Only about one-third of U.S. adults say Trump did something illegal in the hush money case for which jury selection began Monday, while close to half think he did something illegal in the other three criminal cases pending against him.
They’re fairly skeptical that Trump is getting a fair shake from the prosecutors in the case — or that the judge and jurors can be impartial in cases involving him.
Still, half of Americans would consider Trump unfit to serve as president if he is convicted of falsifying business documents to cover up hush money payments to a woman who said he had a sexual encounter with her.
While a New York jury will decide whether to convict Trump of felony charges, public opinion of the trial proceedings could hurt him politically. The poll suggests a conviction could hurt Trump’s campaign.
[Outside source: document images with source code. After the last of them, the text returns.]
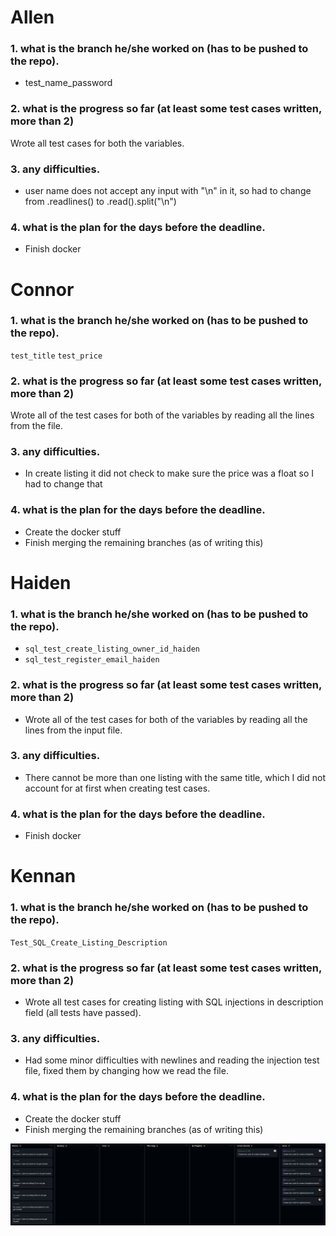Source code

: # Allen

### 1. what is the branch he/she worked on (has to be pushed to the repo).

- test_name_password
### 2. what is the progress so far (at least some test cases written, more than 2)

Wrote all test cases for both the variables.
### 3. any difficulties.

- user name does not accept any input with "\n" in it, so had to change from .readlines() to .read().split("\n")
### 4. what is the plan for the days before the deadline.

- Finish docker

# Connor

### 1. what is the branch he/she worked on (has to be pushed to the repo).

`test_title`
`test_price`

### 2. what is the progress so far (at least some test cases written, more than 2)

Wrote all of the test cases for both of the variables by reading all the lines from the file.

### 3. any difficulties.

- In create listing it did not check to make sure the price was a float so I had to change that

### 4. what is the plan for the days before the deadline.

- Create the docker stuff
- Finish merging the remaining branches (as of writing this)

# Haiden

### 1. what is the branch he/she worked on (has to be pushed to the repo).

- `sql_test_create_listing_owner_id_haiden`
- `sql_test_register_email_haiden`

### 2. what is the progress so far (at least some test cases written, more than 2)

- Wrote all of the test cases for both of the variables by reading all the lines from the input file.

### 3. any difficulties.

- There cannot be more than one listing with the same title, which I did not account for at first when creating test cases.

### 4. what is the plan for the days before the deadline.

- Finish docker

# Kennan

### 1. what is the branch he/she worked on (has to be pushed to the repo).

`Test_SQL_Create_Listing_Description`

### 2. what is the progress so far (at least some test cases written, more than 2)

- Wrote all test cases for creating listing with SQL injections in description field (all tests have passed).

### 3. any difficulties.

- Had some minor difficulties with newlines and reading the injection test file, fixed them by changing how we read the file. 

### 4. what is the plan for the days before the deadline.

- Create the docker stuff
- Finish merging the remaining branches (as of writing this)

![image](Sprint5ScrumBoard.png)
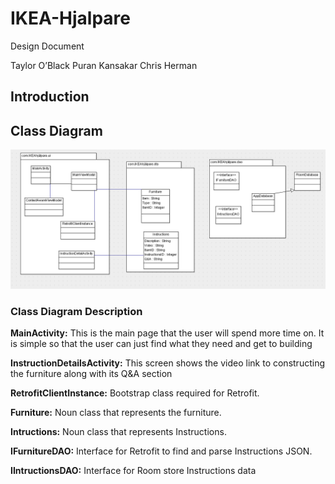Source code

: # IKEA-Hjalpare

Design Document

Taylor O’Black
Puran Kansakar
Chris Herman

## Introduction


## Class Diagram
![](images/class_diagram.PNG)
### Class Diagram Description
**MainActivity:** This is the main page that the user will spend more time on. It is simple so that the user can just find what they need and get to building

**InstructionDetailsActivity:** This screen shows the video link to constructing the furniture along with its Q&A section

**RetrofitClientInstance:** Bootstrap class required for Retrofit.

**Furniture:** Noun class that represents the furniture.

**Intructions:** Noun class that represents Instructions.

**IFurnitureDAO:** Interface for Retrofit to find and parse Instructions JSON.

**IIntructionsDAO:** Interface for Room store Instructions data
Trump enters a rematch with President Joe Biden as the first presumptive nominee of a major party — and the first former president — to be under indictment. A verdict is expected in about six weeks, well before the Republican National Convention, where he’ll accept the GOP nomination.
Trump has made the prosecutions against him a centerpiece of his campaign and claimed without evidence that Biden, a Democrat, engineered the cases. That argument helped him consolidate GOP support during the Republican primary, but a conviction might influence how many Americans — including independent voters and people long skeptical of Trump — perceive his candidacy.
“Any conviction should disqualify him,” said Callum Schlumpf, a 31-year-old engineering student and political independent from Clifton, Texas. “It sets a bad example to the rest of the world. I think it misrepresents us, as a country, as to what we believe is important and virtuous.”